The camera films mostly from her perspective - so you are with her from her 10-year bid to win her first parliamentary seat to the physical assault course of first entering the macho House of Commons. It is undeniably a lonely road. Apart from her own daughter, Carol, and Thatcher's beloved dresser, Crawfie, there are very few women in the film, and certainly no other female MPs. This, argues Morgan, reflects Thatcher's own belief that she was the only woman in the room.

Streep's performance is disturbing. Just like Helen Mirren in The Queen, she makes Maggie a radiant figure. I found myself rooting for the brainy grocer's daughter as she battled through the snooty Tory ranks.

But other elements of the film are cartoonish and unsettling: where is the rational, indignant opposition to Thatcher's policies? Union leaders and protesters are a wild rabble banging on her car windows. Devastating political events - the miners' strike, the Brighton bombings - are dealt with in an almost operatic way. There is a chilling moment when she declares "Sink it!" to order a British submarine to torpedo the Argentine ship the General Belgrano. You could easily lose patience with the frantic plotting.

But arguably The Iron Lady is most daring in its treatment of the older Thatcher. The film opens with a fragile old lady trying to buy milk at the news-agent's. With a shock we realise this is Maggie at 80, having given her minders the slip. Denis is long dead. Deluded with grief (or dementia) Maggie spends her days conversing with a ghost.

Both Streep and Morgan read Carol Thatcher's memoir, A Swim-on Part in the Goldfish Bowl - where she revealed that her mother had to be reminded of her husband's death over and over again. "Carol Thatcher came under a lot of flak for writing about her mother's dementia," says Streep. "So did Patti Davis for talking about her father, Ronald Reagan."

Morgan, who has known several female relatives with dementia, is convinced Thatcher was ill at the end of her time in office, believing her drinking habits (lots of whisky) and lack of sleep may also have contributed to her gradual loss of autonomy.
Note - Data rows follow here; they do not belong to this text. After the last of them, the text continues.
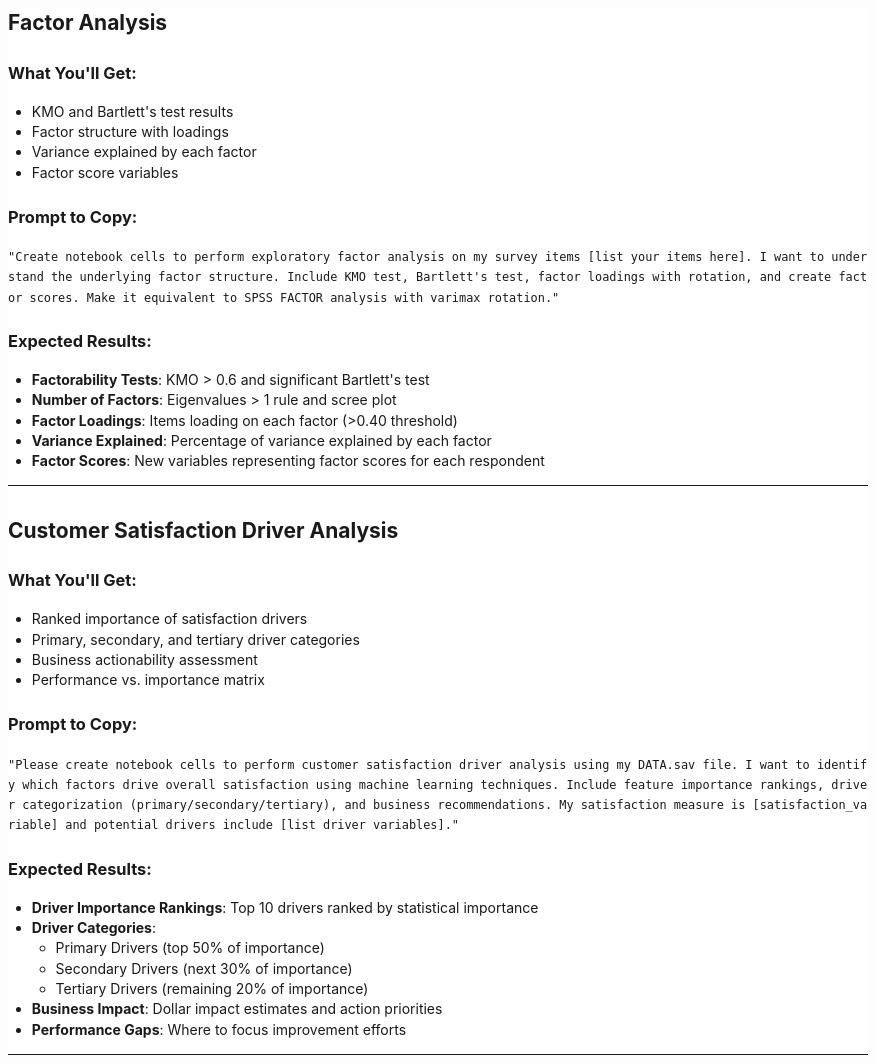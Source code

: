 
## Factor Analysis

### What You'll Get:
- KMO and Bartlett's test results
- Factor structure with loadings
- Variance explained by each factor
- Factor score variables

### Prompt to Copy:
```
"Create notebook cells to perform exploratory factor analysis on my survey items [list your items here]. I want to understand the underlying factor structure. Include KMO test, Bartlett's test, factor loadings with rotation, and create factor scores. Make it equivalent to SPSS FACTOR analysis with varimax rotation."
```

### Expected Results:
- **Factorability Tests**: KMO > 0.6 and significant Bartlett's test
- **Number of Factors**: Eigenvalues > 1 rule and scree plot
- **Factor Loadings**: Items loading on each factor (>0.40 threshold)
- **Variance Explained**: Percentage of variance explained by each factor
- **Factor Scores**: New variables representing factor scores for each respondent

---

## Customer Satisfaction Driver Analysis

### What You'll Get:
- Ranked importance of satisfaction drivers
- Primary, secondary, and tertiary driver categories
- Business actionability assessment
- Performance vs. importance matrix

### Prompt to Copy:
```
"Please create notebook cells to perform customer satisfaction driver analysis using my DATA.sav file. I want to identify which factors drive overall satisfaction using machine learning techniques. Include feature importance rankings, driver categorization (primary/secondary/tertiary), and business recommendations. My satisfaction measure is [satisfaction_variable] and potential drivers include [list driver variables]."
```

### Expected Results:
- **Driver Importance Rankings**: Top 10 drivers ranked by statistical importance
- **Driver Categories**:
  - Primary Drivers (top 50% of importance)
  - Secondary Drivers (next 30% of importance)
  - Tertiary Drivers (remaining 20% of importance)
- **Business Impact**: Dollar impact estimates and action priorities
- **Performance Gaps**: Where to focus improvement efforts

---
Maggie fans have already protested loudly that the film invades the great lady's privacy. But the family are dealt with generously, from Jim Broadbent's Denis, the clever buffoon who marries a woman who has no intention of being a traditional wife, to Olivia Colman's wonderfully nuanced Carol (all kaftans and brave smiles each time her mother slights her). Tellingly Mark, the favourite twin, is absent from the film.
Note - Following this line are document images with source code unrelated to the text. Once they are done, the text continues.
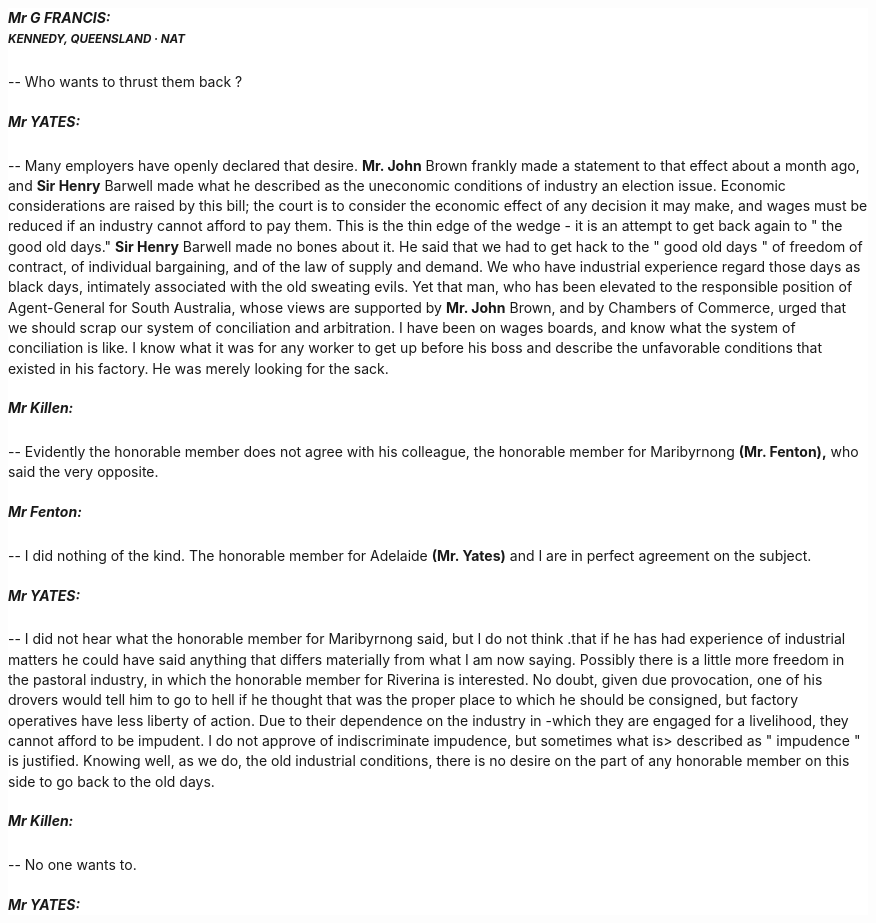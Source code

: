 ##### Mr G FRANCIS:<br><small class="text-muted">KENNEDY, QUEENSLAND &middot; NAT</small>

-- Who wants to thrust them back ? 

##### Mr YATES:

-- Many employers have openly declared that desire.  **Mr. John**  Brown frankly made a statement to that effect about a month ago, and  **Sir Henry**  Barwell made what he described as the uneconomic conditions of industry an election issue. Economic considerations are raised by this bill; the court is to consider the economic effect of any decision it may make, and wages must be reduced if an industry cannot afford to pay them. This is the thin edge of the wedge - it is an attempt to get back again to " the good old days."  **Sir Henry**  Barwell made no bones about it. He said that we had to get hack to the " good old days " of freedom of contract, of individual bargaining, and of the law of supply and demand. We who have industrial experience regard those days as black days, intimately associated with the old sweating evils. Yet that man, who has been elevated to the responsible position of Agent-General for South Australia, whose views are supported by  **Mr. John**  Brown, and by Chambers of Commerce, urged that we should scrap our system of conciliation and arbitration. I have been on wages boards, and know what the system of conciliation is like. I know what it was for any worker to get up before his boss and describe the unfavorable conditions that existed in his factory. He was merely looking for the sack. 

##### Mr Killen:

-- Evidently the honorable member does not agree with his colleague, the honorable member for Maribyrnong  **(Mr. Fenton),**  who said the very opposite. 

##### Mr Fenton:

-- I did nothing of the kind. The honorable member for Adelaide  **(Mr. Yates)**  and I are in perfect agreement on the subject. 

##### Mr YATES:

-- I did not hear what the honorable member for Maribyrnong said, but I do not think .that if he has had experience of industrial matters he could have said anything that differs materially from what I am now saying. Possibly there is a little more freedom in the pastoral industry, in which the honorable member for Riverina is interested. No doubt, given due provocation, one of his drovers would tell him to go to hell if he thought that was the proper place to which he should be consigned, but factory operatives have less liberty of action. Due to their dependence on the industry in -which they are engaged for a livelihood, they cannot afford to be impudent. I do not approve of indiscriminate impudence, but sometimes what is&gt; described as " impudence " is justified. Knowing well, as we do, the old industrial conditions, there is no desire on the part of any honorable member on this side to go back to the old days. 

##### Mr Killen:

-- No one wants to. 

##### Mr YATES:

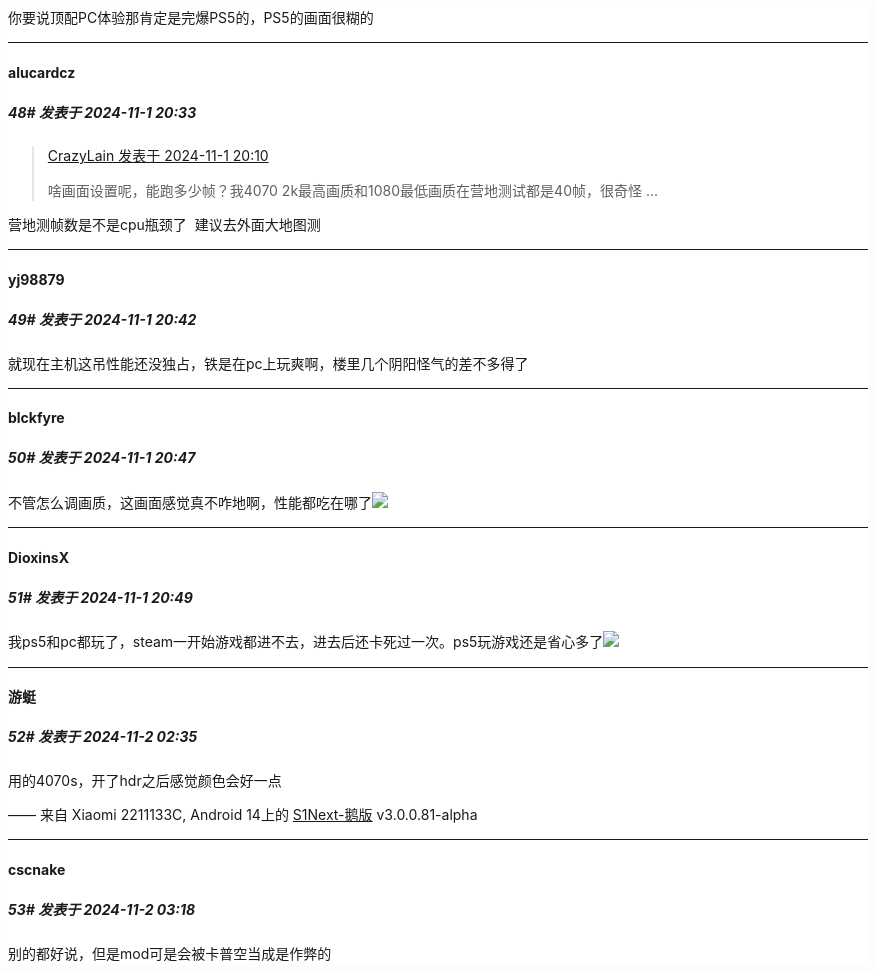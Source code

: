 你要说顶配PC体验那肯定是完爆PS5的，PS5的画面很糊的


*****

####  alucardcz  
##### 48#       发表于 2024-11-1 20:33

<blockquote><a href="httphttps://bbs.saraba1st.com/2b/forum.php?mod=redirect&amp;goto=findpost&amp;pid=66597649&amp;ptid=2205352" target="_blank">CrazyLain 发表于 2024-11-1 20:10</a>

啥画面设置呢，能跑多少帧？我4070 2k最高画质和1080最低画质在营地测试都是40帧，很奇怪 ...</blockquote>
营地测帧数是不是cpu瓶颈了  建议去外面大地图测


*****

####  yj98879  
##### 49#       发表于 2024-11-1 20:42

就现在主机这吊性能还没独占，铁是在pc上玩爽啊，楼里几个阴阳怪气的差不多得了

*****

####  blckfyre  
##### 50#       发表于 2024-11-1 20:47

不管怎么调画质，这画面感觉真不咋地啊，性能都吃在哪了<img src="https://static.saraba1st.com/image/smiley/face2017/124.png" referrerpolicy="no-referrer">


*****

####  DioxinsX  
##### 51#       发表于 2024-11-1 20:49

我ps5和pc都玩了，steam一开始游戏都进不去，进去后还卡死过一次。ps5玩游戏还是省心多了<img src="https://static.saraba1st.com/image/smiley/face2017/002.png" referrerpolicy="no-referrer">


*****

####  游蜓  
##### 52#       发表于 2024-11-2 02:35

用的4070s，开了hdr之后感觉颜色会好一点

—— 来自 Xiaomi 2211133C, Android 14上的 [S1Next-鹅版](https://github.com/ykrank/S1-Next/releases) v3.0.0.81-alpha


*****

####  cscnake  
##### 53#       发表于 2024-11-2 03:18

别的都好说，但是mod可是会被卡普空当成是作弊的
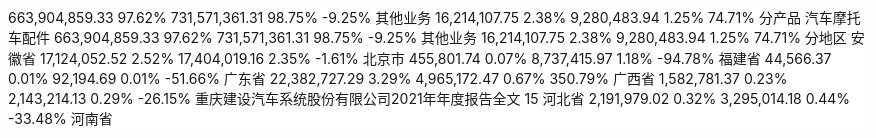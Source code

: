 663,904,859.33
97.62%
731,571,361.31
98.75%
-9.25%
其他业务
16,214,107.75
2.38%
9,280,483.94
1.25%
74.71%
分产品
汽车摩托车配件
663,904,859.33
97.62%
731,571,361.31
98.75%
-9.25%
其他业务
16,214,107.75
2.38%
9,280,483.94
1.25%
74.71%
分地区
安徽省
17,124,052.52
2.52%
17,404,019.16
2.35%
-1.61%
北京市
455,801.74
0.07%
8,737,415.97
1.18%
-94.78%
福建省
44,566.37
0.01%
92,194.69
0.01%
-51.66%
广东省
22,382,727.29
3.29%
4,965,172.47
0.67%
350.79%
广西省
1,582,781.37
0.23%
2,143,214.13
0.29%
-26.15%
重庆建设汽车系统股份有限公司2021年年度报告全文
15
河北省
2,191,979.02
0.32%
3,295,014.18
0.44%
-33.48%
河南省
There is much to admire about this ordinary woman who knows the price of milk, unlike her public-school educated Cabinet ministers; who believes passionately in the idea of public service. There is a moment when Thatcher explains her reasoning behind the poll tax (one of the most hated acts of her premiership). Anyone who believes in Britain must be prepared to make a contribution, rich or poor, she argues. It is brutal, impeccable logic from a woman who can't imagine what it is like to fail.
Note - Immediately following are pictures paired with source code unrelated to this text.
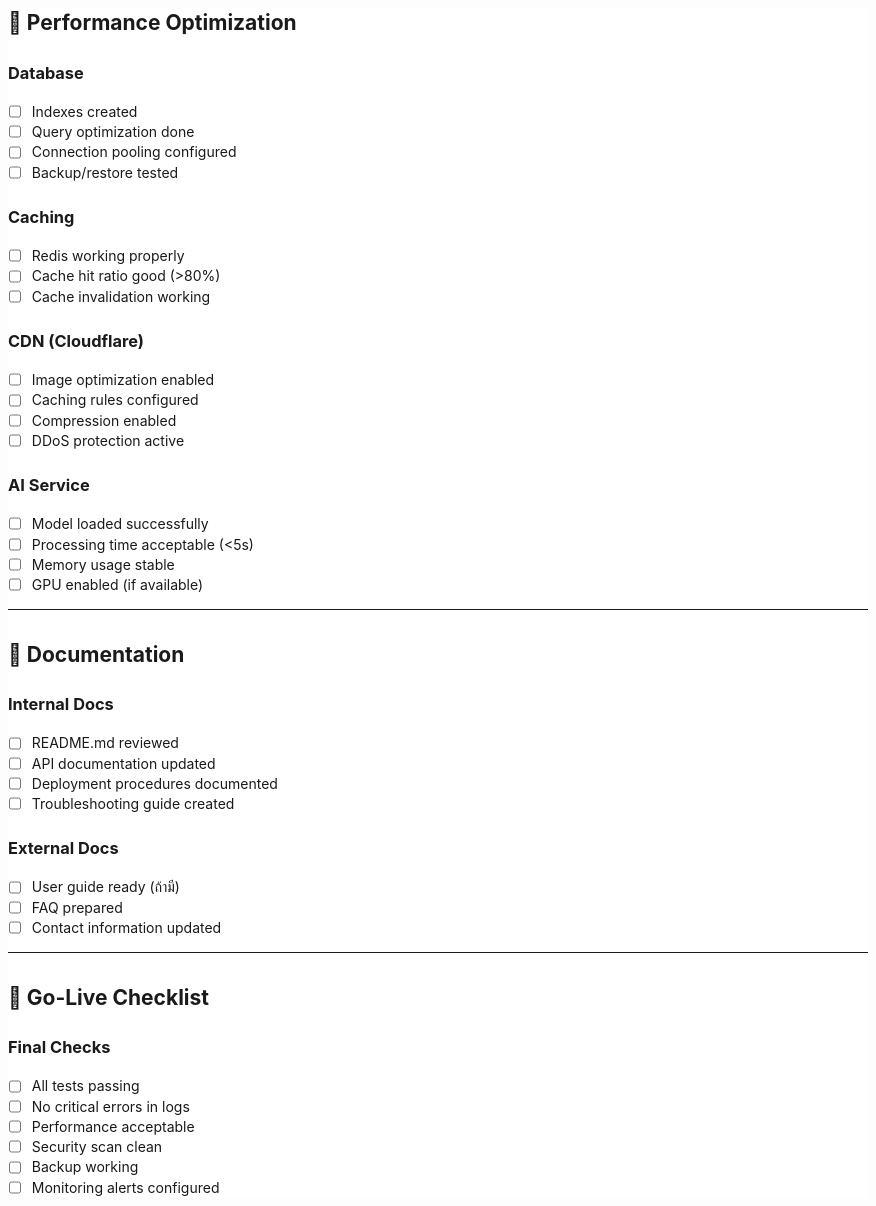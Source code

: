 
## 🎯 Performance Optimization

### Database
- [ ] Indexes created
- [ ] Query optimization done
- [ ] Connection pooling configured
- [ ] Backup/restore tested

### Caching
- [ ] Redis working properly
- [ ] Cache hit ratio good (>80%)
- [ ] Cache invalidation working

### CDN (Cloudflare)
- [ ] Image optimization enabled
- [ ] Caching rules configured
- [ ] Compression enabled
- [ ] DDoS protection active

### AI Service
- [ ] Model loaded successfully
- [ ] Processing time acceptable (<5s)
- [ ] Memory usage stable
- [ ] GPU enabled (if available)

---

## 📖 Documentation

### Internal Docs
- [ ] README.md reviewed
- [ ] API documentation updated
- [ ] Deployment procedures documented
- [ ] Troubleshooting guide created

### External Docs
- [ ] User guide ready (ถ้ามี)
- [ ] FAQ prepared
- [ ] Contact information updated

---

## 🚦 Go-Live Checklist

### Final Checks
- [ ] All tests passing
- [ ] No critical errors in logs
- [ ] Performance acceptable
- [ ] Security scan clean
- [ ] Backup working
- [ ] Monitoring alerts configured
I found myself secretly applauding when Maggie bemoans an X Factor world where people are more interested in "being" than "doing". Where they elevate feelings above "thoughts and ideas". Morgan wonders how long Thatcher would have survived in the media-­sophisticated Twitter age. The real danger for Lefties is that Streep's performance is so touching. While she is on screen, hostility is suspended. Rather than the political monster of my teenage years, Streep portrays an everywoman battling loss. In one scene, which actually made me cry, she is terrified by the reappearance of Denis's ghost and switches on every electrical appliance in the house sobbing: "I will not go mad."

And this breaks the greatest taboo of all, the one the party faithful can't bear to accept about their heroine. We all get ill, uncertain, grow old. For all that the keepers of Thatcher's flame love to wheel her out for public occasions (remember those pictures of her at Liam Fox's birthday), they can't forgive her for being human. This film does.